▶ _TASK DATA_
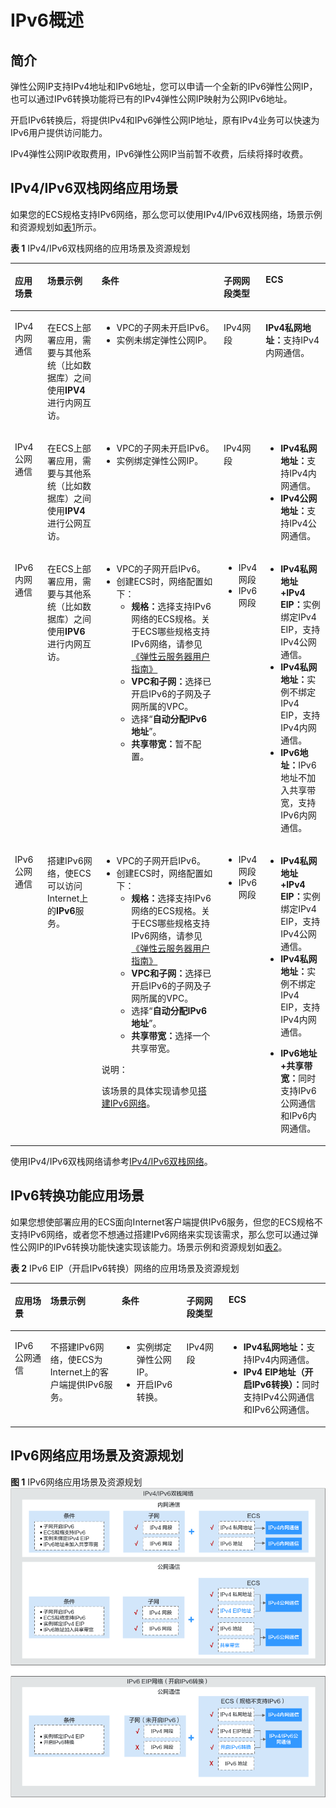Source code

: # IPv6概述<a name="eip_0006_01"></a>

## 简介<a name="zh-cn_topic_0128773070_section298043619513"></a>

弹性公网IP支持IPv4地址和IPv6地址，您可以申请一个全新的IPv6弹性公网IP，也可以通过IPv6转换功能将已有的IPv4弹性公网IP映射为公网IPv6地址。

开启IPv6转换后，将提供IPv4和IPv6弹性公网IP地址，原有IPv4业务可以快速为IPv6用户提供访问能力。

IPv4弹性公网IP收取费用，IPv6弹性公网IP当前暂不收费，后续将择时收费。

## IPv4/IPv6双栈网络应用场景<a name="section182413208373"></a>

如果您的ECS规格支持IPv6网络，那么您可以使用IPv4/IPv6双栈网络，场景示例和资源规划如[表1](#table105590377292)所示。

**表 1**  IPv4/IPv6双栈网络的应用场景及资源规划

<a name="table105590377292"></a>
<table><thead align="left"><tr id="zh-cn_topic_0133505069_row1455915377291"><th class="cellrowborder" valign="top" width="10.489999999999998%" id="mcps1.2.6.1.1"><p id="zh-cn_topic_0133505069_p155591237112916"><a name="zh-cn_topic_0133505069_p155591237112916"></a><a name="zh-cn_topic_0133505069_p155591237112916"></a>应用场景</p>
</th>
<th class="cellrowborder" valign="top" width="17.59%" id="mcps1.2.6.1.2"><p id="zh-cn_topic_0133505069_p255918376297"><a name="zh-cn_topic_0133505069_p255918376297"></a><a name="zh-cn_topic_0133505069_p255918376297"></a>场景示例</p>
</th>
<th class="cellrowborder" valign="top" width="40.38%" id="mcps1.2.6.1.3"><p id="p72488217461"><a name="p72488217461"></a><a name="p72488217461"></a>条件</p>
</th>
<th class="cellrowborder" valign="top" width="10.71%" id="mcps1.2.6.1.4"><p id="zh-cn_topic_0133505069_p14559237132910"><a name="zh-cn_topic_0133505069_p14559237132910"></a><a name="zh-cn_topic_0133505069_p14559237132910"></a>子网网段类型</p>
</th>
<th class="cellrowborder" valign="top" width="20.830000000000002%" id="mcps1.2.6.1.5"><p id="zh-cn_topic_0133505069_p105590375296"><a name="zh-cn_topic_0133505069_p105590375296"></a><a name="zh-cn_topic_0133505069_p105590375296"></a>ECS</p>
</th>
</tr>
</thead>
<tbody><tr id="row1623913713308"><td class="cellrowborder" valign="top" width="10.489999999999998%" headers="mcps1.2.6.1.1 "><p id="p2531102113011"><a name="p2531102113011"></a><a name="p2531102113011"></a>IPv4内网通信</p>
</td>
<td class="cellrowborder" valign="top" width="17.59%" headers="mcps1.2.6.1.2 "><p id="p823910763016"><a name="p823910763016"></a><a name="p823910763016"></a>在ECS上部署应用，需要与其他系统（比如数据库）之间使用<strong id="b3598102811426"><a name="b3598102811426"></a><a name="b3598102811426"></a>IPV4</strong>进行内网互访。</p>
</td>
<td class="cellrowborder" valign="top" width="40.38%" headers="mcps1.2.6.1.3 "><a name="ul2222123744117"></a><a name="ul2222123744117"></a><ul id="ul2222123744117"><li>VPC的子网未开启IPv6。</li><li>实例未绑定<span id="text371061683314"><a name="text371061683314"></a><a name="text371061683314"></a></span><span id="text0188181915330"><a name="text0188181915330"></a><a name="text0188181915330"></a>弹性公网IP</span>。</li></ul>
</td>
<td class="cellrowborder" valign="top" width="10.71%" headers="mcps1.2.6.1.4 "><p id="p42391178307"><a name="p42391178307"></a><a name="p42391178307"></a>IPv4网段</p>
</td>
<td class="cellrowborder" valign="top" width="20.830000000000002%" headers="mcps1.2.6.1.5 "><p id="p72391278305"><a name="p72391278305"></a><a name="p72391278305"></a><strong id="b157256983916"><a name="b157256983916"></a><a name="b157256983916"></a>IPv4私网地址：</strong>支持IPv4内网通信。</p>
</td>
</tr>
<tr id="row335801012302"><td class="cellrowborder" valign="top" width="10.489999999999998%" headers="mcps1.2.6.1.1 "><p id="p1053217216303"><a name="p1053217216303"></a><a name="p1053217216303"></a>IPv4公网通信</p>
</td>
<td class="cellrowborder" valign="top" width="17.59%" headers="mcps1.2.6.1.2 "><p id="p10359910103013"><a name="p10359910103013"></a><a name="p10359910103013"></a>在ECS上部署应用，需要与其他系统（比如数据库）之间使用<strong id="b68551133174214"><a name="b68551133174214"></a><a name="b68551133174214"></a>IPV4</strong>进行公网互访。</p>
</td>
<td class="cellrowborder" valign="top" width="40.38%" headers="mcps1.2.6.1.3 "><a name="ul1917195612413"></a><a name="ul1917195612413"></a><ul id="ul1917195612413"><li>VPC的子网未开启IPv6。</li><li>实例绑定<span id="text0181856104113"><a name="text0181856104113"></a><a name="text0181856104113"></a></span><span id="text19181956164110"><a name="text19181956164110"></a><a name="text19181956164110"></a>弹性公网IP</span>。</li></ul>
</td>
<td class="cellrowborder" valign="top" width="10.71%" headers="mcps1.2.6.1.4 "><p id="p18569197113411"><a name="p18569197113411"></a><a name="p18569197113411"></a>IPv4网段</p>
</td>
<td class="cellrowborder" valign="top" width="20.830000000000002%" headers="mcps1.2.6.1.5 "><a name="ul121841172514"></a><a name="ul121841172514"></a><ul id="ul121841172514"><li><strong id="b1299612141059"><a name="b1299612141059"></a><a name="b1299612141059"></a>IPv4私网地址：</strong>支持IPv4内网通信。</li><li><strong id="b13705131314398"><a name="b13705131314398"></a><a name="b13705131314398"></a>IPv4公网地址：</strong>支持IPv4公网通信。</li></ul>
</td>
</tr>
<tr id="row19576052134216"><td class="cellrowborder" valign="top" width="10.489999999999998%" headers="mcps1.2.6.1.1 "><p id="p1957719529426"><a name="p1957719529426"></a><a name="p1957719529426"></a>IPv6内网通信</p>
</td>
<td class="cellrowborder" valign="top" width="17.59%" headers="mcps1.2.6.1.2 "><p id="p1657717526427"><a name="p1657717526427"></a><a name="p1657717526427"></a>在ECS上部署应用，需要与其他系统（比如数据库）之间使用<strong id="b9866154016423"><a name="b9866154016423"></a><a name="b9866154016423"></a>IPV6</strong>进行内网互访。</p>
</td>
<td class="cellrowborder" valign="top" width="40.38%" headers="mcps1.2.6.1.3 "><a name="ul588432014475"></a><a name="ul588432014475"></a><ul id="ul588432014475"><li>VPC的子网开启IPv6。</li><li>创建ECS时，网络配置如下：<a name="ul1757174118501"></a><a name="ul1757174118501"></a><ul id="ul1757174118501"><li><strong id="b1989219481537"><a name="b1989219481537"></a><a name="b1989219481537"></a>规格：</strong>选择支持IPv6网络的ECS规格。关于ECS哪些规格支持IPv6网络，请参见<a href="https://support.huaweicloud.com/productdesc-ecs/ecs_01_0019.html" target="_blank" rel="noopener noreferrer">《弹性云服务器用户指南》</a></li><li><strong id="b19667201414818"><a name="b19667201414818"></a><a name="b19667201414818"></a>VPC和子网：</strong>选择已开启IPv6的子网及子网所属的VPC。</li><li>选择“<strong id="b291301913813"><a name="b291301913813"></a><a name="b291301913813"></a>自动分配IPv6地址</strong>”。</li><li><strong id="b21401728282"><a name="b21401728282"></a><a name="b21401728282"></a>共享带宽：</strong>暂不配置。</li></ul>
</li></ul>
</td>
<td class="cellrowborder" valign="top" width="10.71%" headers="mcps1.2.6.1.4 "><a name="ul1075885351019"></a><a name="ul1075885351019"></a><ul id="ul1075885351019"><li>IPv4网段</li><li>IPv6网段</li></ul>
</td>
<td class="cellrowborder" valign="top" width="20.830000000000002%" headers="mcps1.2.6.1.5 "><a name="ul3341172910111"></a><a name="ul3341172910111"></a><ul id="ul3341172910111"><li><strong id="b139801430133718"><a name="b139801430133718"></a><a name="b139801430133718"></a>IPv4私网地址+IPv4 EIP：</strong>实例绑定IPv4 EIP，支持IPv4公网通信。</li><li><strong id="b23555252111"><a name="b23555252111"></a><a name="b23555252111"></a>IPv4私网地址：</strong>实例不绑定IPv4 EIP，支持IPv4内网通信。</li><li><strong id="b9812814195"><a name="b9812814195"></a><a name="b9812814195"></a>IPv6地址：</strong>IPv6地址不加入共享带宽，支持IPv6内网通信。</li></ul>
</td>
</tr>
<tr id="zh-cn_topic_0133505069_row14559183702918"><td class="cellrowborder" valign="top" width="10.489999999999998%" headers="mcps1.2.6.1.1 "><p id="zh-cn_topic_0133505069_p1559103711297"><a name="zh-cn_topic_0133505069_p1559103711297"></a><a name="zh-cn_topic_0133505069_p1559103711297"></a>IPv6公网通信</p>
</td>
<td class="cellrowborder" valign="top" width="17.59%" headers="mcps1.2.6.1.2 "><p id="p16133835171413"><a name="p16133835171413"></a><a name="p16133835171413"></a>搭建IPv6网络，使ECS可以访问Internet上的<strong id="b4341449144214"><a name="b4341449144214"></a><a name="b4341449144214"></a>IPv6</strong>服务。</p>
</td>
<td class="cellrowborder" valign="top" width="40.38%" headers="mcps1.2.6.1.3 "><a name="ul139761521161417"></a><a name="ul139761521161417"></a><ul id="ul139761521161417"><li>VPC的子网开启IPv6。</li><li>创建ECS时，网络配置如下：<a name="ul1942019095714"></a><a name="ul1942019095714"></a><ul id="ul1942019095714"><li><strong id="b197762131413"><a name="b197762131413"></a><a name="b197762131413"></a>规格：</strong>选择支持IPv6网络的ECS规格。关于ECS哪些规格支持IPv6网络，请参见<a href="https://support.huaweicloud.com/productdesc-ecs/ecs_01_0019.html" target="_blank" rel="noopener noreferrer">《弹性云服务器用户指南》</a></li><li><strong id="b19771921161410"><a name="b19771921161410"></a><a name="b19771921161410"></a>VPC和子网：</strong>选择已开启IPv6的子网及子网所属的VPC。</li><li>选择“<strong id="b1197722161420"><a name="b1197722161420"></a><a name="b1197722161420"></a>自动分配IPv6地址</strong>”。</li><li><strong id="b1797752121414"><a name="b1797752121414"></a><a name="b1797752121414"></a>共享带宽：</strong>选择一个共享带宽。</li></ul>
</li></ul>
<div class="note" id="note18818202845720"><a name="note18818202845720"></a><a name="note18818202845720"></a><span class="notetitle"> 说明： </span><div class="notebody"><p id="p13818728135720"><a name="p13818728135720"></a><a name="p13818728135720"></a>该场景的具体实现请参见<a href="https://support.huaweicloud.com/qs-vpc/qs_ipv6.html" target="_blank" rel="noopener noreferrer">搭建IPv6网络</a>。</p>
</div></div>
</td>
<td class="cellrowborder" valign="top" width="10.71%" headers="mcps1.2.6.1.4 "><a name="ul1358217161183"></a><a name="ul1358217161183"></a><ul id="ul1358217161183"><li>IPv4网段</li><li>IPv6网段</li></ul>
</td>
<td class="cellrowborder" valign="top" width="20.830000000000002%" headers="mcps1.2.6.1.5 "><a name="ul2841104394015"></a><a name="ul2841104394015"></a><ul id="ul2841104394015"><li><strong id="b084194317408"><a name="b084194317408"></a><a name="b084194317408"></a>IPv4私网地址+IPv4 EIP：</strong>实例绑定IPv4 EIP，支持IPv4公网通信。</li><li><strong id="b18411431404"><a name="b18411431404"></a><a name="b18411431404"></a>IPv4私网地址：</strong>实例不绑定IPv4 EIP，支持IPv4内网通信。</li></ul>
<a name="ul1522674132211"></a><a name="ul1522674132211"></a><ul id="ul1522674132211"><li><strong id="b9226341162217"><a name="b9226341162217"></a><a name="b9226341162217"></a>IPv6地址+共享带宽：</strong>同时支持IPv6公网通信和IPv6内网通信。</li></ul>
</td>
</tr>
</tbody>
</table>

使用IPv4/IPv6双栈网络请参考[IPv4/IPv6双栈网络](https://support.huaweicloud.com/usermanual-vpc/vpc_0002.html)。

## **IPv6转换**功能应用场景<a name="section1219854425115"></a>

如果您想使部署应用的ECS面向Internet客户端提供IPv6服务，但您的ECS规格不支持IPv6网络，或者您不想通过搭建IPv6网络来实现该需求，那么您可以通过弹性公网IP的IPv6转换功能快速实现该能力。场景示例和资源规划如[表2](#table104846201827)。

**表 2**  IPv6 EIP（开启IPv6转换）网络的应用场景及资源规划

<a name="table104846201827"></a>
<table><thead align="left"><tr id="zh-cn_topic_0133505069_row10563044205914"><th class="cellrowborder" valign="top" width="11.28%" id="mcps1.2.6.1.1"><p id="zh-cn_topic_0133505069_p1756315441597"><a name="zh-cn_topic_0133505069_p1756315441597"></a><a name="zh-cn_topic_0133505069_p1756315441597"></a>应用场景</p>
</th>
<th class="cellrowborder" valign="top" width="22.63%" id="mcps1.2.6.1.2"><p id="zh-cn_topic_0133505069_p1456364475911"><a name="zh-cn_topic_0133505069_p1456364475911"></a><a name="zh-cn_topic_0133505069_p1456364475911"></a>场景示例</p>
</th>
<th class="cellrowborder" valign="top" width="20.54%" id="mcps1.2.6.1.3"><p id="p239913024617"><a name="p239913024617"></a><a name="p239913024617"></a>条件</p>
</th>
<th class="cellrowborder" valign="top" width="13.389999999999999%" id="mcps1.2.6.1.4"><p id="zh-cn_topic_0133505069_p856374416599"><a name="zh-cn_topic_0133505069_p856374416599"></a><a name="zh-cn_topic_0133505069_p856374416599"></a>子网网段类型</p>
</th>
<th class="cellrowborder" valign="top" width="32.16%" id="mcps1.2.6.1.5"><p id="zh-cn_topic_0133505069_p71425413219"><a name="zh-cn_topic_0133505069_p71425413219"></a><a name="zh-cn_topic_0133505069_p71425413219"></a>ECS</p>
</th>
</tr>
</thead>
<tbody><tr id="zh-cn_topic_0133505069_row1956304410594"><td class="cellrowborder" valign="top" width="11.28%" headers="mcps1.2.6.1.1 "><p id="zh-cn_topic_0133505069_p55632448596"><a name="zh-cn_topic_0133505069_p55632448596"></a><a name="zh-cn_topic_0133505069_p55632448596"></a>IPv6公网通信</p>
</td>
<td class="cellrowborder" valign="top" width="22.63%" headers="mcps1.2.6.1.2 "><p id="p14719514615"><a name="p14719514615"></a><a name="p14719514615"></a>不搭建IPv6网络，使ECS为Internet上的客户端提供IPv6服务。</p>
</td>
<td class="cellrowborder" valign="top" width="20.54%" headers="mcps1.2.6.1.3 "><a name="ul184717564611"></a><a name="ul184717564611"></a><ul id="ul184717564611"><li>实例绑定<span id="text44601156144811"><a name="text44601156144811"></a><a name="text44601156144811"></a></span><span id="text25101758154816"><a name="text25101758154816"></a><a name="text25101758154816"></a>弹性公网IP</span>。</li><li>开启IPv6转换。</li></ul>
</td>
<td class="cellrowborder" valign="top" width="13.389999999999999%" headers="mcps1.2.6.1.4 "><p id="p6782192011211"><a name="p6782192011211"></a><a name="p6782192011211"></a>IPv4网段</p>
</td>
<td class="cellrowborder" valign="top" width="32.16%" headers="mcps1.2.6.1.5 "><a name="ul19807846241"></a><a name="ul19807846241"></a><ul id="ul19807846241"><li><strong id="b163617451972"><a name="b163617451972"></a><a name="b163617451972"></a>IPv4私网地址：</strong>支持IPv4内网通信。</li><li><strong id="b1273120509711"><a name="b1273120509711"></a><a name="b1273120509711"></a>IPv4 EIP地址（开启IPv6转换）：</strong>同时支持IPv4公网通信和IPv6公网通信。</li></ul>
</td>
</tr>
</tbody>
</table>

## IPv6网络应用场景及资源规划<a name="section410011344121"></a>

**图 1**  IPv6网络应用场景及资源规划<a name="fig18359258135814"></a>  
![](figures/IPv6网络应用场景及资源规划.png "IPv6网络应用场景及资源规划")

▶ _TO DO_
Search the entries above for the string "场景示例和资源规划如". Copy each line that holds it.

▶ _EXPECTED ANSWER_
如果您的ECS规格支持IPv6网络，那么您可以使用IPv4/IPv6双栈网络，场景示例和资源规划如[表1](#table105590377292)所示。
如果您想使部署应用的ECS面向Internet客户端提供IPv6服务，但您的ECS规格不支持IPv6网络，或者您不想通过搭建IPv6网络来实现该需求，那么您可以通过弹性公网IP的IPv6转换功能快速实现该能力。场景示例和资源规划如[表2](#table104846201827)。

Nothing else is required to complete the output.